Disclaimer: Dean Devlin, TNT, et al, own Leverage. I'm making no money from this.
He knows he talks about his Nana a lot, makes it sounds like she was the greatest maternal figure to ever walk this earth. He wants to make sure Parker, and to a lesser extent, Sophie, know that there are good childhoods out there. Everyone knows Parker had a lousy childhood, even if they don't know the particulars. There was just something about Sophie's reaction to that martial arts promoter that made him wonder.
And Nana was wonderful, to him and the others she took in. She fed him, clothed him, and put a roof over his head. She tried to teach him right from wrong and she tried to show him she loved him in her own rough way. So maybe all the right and wrong didn't quite stick -- there were a lot of kids for his Nana to worry about and she didn't always have time to focus on the details.
After all, he wasn't the worst. He was smart, which was part of his problem, but he wasn't getting into fights. He wasn't the kid who got her called down to the school to discuss suspensions. He just sort of blended in.
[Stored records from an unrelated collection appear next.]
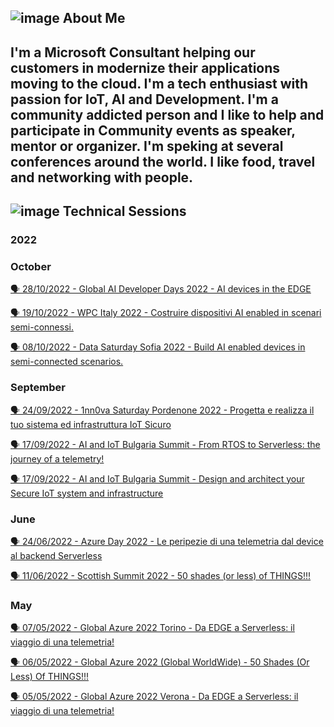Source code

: ## ![image](https://user-images.githubusercontent.com/1767160/178777448-d5dee178-d461-4746-bf16-b1e85a2ed8b0.png) About Me ##

I'm a Microsoft Consultant helping our customers in modernize their applications moving to the cloud.
I'm a tech enthusiast with passion for IoT, AI and Development. I'm a community addicted person and I like to help and participate in Community events as speaker, mentor or organizer.
I'm speking at several conferences around the world.
I like food, travel and networking with people.
----

## ![image](https://user-images.githubusercontent.com/1767160/178779745-c97c9f62-3301-4f48-8ade-ae3d302cf018.png) Technical Sessions

### 2022
### October
<p>
<a href="https://github.com/dpcons/DPCons/blob/main/TechSessions/20221028-GlobalAIDevDays22.md"> 🗣️ 28/10/2022 - Global AI Developer Days 2022  - AI devices in the EDGE
</a>

<p>
<a href="https://github.com/dpcons/DPCons/blob/main/TechSessions/20221019-WPC2022.md"> 🗣️ 19/10/2022 - WPC Italy 2022 - Costruire dispositivi AI enabled in scenari semi-connessi.
</a>

<p>
<a href="https://github.com/dpcons/DPCons/blob/main/TechSessions/20221008-DataSaturday.md"> 🗣️ 08/10/2022 - Data Saturday Sofia 2022 - Build AI enabled devices in semi-connected scenarios.
</a>

### September
<p>
<a href="https://github.com/dpcons/DPCons/blob/main/TechSessions/20220924-1nn0vaSaturday.md"> 🗣️ 24/09/2022 - 1nn0va Saturday Pordenone 2022 - Progetta e realizza il tuo sistema ed infrastruttura IoT Sicuro
</a>

<a href="https://github.com/dpcons/DPCons/blob/main/TechSessions/20220917-AIIoTSummit-2.md"> 🗣️ 17/09/2022 - AI and IoT Bulgaria Summit - From RTOS to Serverless: the journey of a telemetry!
</a>

<a href="https://github.com/dpcons/DPCons/blob/main/TechSessions/20220917-AIIoTSummit-1.md"> 🗣️ 17/09/2022 - AI and IoT Bulgaria Summit - Design and architect your Secure IoT system and infrastructure
</a>

</p>


### June
<p>
<a href="https://github.com/dpcons/DPCons/blob/main/TechSessions/20220624-AzureDay.md"> 🗣️ 24/06/2022 - Azure Day 2022 - Le peripezie di una telemetria dal device al backend Serverless
</a>

<a href="https://github.com/dpcons/DPCons/blob/Dev/TechSessions/20220611-ScottishSummit.md"> 🗣️ 11/06/2022 - Scottish Summit 2022 - 50 shades (or less) of THINGS!!!
</a>
</p>


### May
<p>
<a href="https://github.com/dpcons/DPCons/blob/Dev/TechSessions/20220507-AzureGlobal-TO.md"> 🗣️ 07/05/2022 - Global Azure 2022 Torino - Da EDGE a Serverless: il viaggio di una telemetria!</a>
</p>

<a href="https://github.com/dpcons/DPCons/blob/Dev/TechSessions/20220506-AzureGlobal-WW.md"> 🗣️ 06/05/2022 - Global Azure 2022 (Global WorldWide) - 50 Shades (Or Less) Of THINGS!!!</a>
</p>


<p>
<a href="https://github.com/dpcons/DPCons/blob/Dev/TechSessions/20220505-AzureGlobal-VR.md"> 🗣️ 05/05/2022 - Global Azure 2022 Verona - Da EDGE a Serverless: il viaggio di una telemetria!</a>
</p>


<!--
**dpcons/DPCons** is a ✨ _special_ ✨ repository because its `README.md` (this file) appears on your GitHub profile.

Here are some ideas to get you started:

- 🔭 I’m currently working on ...
- 🌱 I’m currently learning ...
- 👯 I’m looking to collaborate on ...
- 🤔 I’m looking for help with ...
- 💬 Ask me about ...
- 📫 How to reach me: ...
- 😄 Pronouns: ...
- ⚡ Fun fact: ...
-->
So yeah, he had a good childhood, at least compared to Parker and maybe Sophie. Nate, he thinks, had a good childhood. Eliot kind of seems balanced, so if he had a crappy youth, Hardison can't tell.
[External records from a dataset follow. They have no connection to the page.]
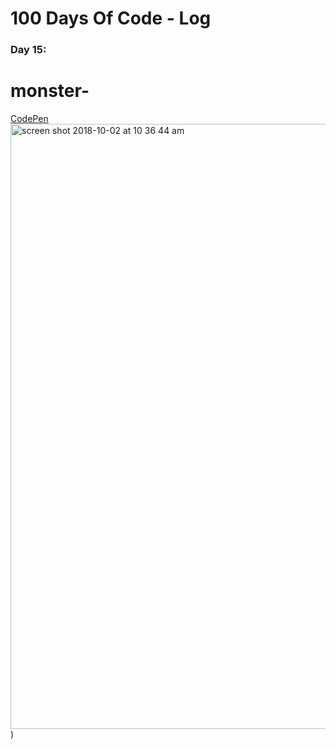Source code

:
# 100 Days Of Code - Log

### Day 15: 
# monster-

[CodePen ](https://codepen.io/bavilari93/pen/ZqbWpv)
<img width="968" alt="screen shot 2018-10-02 at 10 36 44 am" src="https://user-images.githubusercontent.com/28660530/46324592-2d441800-c62f-11e8-91b1-dee39d910c35.png">
)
Nana was great and after meeting Parker, he knows it could have been worse. But there was still something missing. It's not until he's spent time with Nate that he knows what it was.
Until Nate and the team, no one ever relied on him to be the one to fix everything. They'd use him for his computer skills and then leave him behind. That's all anyone ever saw.
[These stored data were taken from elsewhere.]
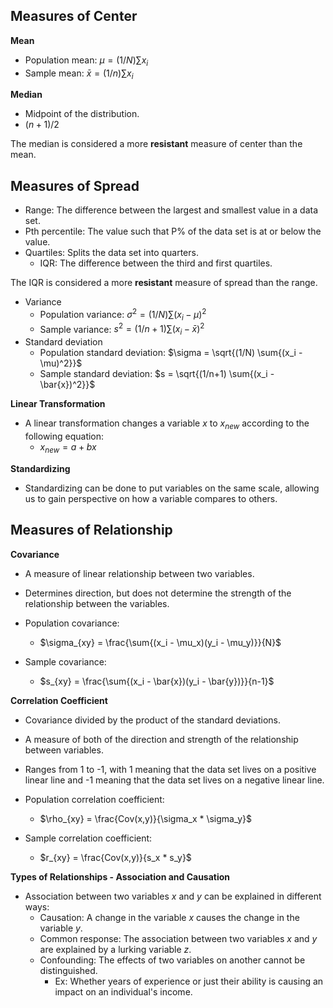 ## Measures of Center
**Mean**
- Population mean: $\mu = (1/N) \sum{x_i}$ 
- Sample mean: $\bar{x} = (1/n) \sum{x_i}$

**Median**
- Midpoint of the distribution.
- $(n+1)/2$

The median is considered a more **resistant** measure of center than the mean.
## Measures of Spread
- Range: The difference between the largest and smallest value in a data set.
- Pth percentile: The value such that P% of the data set is at or below the value.
- Quartiles: Splits the data set into quarters.
	- IQR: The difference between the third and first quartiles. 

The IQR is considered a more **resistant** measure of spread than the range.

- Variance
	- Population variance: $\sigma^2 = (1/N) \sum{(x_i - \mu)^2}$ 
	- Sample variance: $s^2 = (1/n+1) \sum{(x_i - \bar{x})^2}$
- Standard deviation
	- Population standard deviation: $\sigma = \sqrt{(1/N) \sum{(x_i - \mu)^2}}$ 
	- Sample standard deviation: $s = \sqrt{(1/n+1) \sum{(x_i - \bar{x})^2}}$ 

**Linear Transformation**
- A linear transformation changes a variable $x$ to $x_{new}$ according to the following equation:
	- $x_{new} = a + bx$

**Standardizing**
- Standardizing can be done to put variables on the same scale, allowing us to gain perspective on how a variable compares to others.

## Measures of Relationship
**Covariance**
- A measure of linear relationship between two variables.
- Determines direction, but does not determine the strength of the relationship between the variables.

- Population covariance:
	- $\sigma_{xy} = \frac{\sum{(x_i - \mu_x)(y_i - \mu_y)}}{N}$
- Sample covariance:
	- $s_{xy} = \frac{\sum{(x_i - \bar{x})(y_i - \bar{y})}}{n-1}$

**Correlation Coefficient**
- Covariance divided by the product of the standard deviations.
- A measure of both of the direction and strength of the relationship between variables.
- Ranges from 1 to -1, with 1 meaning that the data set lives on a positive linear line and -1 meaning that the data set lives on a negative linear line.

- Population correlation coefficient:
	- $\rho_{xy} = \frac{Cov(x,y)}{\sigma_x * \sigma_y}$
- Sample correlation coefficient: 
	- $r_{xy} = \frac{Cov(x,y)}{s_x * s_y}$

**Types of Relationships - Association and Causation**
- Association between two variables $x$ and $y$ can be explained in different ways:
	- Causation: A change in the variable $x$ causes the change in the variable $y$.
	- Common response: The association between two variables $x$ and $y$ are explained by a lurking variable $z$. 
	- Confounding: The effects of two variables on another cannot be distinguished.
		- Ex: Whether years of experience or just their ability is causing an impact on an individual's income.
Nate sees more. Nate has let him do some grifting, and okay, the Russian mob thing was a mistake, but Nate trusted him enough to let him try. No one has ever put more pressure on him than Nate. Stop the plane from blowing up, was the order. And he did. Not just pretend to be a lawyer. Actually be a lawyer and by the way, don't just bore the jury, win them over and win the widow her civil suit. And he did, and Nate told him he could do anything he put his mind to.
Yeah, his Nana was the best mother he could have asked for. But Nate was the best father.